Problem.
Give again, word for word, each line below starting at the one that contains "Basically I meant" and ending at the one that contains "error model are present.".

== Material for the task

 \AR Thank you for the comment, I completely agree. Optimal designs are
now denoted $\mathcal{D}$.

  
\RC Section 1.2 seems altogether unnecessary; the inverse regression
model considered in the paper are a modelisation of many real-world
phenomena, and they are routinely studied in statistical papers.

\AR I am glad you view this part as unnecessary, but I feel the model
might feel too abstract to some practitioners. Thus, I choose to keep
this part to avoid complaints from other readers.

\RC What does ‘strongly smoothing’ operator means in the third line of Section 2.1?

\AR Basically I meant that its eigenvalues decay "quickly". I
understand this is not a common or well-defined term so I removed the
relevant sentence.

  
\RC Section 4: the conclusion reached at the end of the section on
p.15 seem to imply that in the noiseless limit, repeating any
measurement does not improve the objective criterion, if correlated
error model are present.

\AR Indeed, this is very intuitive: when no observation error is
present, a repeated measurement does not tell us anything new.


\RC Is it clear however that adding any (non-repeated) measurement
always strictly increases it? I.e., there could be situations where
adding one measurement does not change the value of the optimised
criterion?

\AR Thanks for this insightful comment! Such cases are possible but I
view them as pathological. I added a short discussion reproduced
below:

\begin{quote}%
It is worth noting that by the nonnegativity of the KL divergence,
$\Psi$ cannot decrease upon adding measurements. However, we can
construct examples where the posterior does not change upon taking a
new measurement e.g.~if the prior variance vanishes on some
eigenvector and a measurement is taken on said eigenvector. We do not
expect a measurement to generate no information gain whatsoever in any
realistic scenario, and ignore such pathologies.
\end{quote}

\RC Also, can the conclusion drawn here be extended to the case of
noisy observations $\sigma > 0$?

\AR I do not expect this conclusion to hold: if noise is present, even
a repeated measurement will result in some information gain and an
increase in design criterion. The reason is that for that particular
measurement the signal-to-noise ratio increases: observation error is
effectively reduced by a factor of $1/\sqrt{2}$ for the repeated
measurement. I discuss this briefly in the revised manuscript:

====

Exercise answer.
\AR Basically I meant that its eigenvalues decay "quickly". I
understand this is not a common or well-defined term so I removed the
relevant sentence.

  
\RC Section 4: the conclusion reached at the end of the section on
p.15 seem to imply that in the noiseless limit, repeating any
measurement does not improve the objective criterion, if correlated
error model are present.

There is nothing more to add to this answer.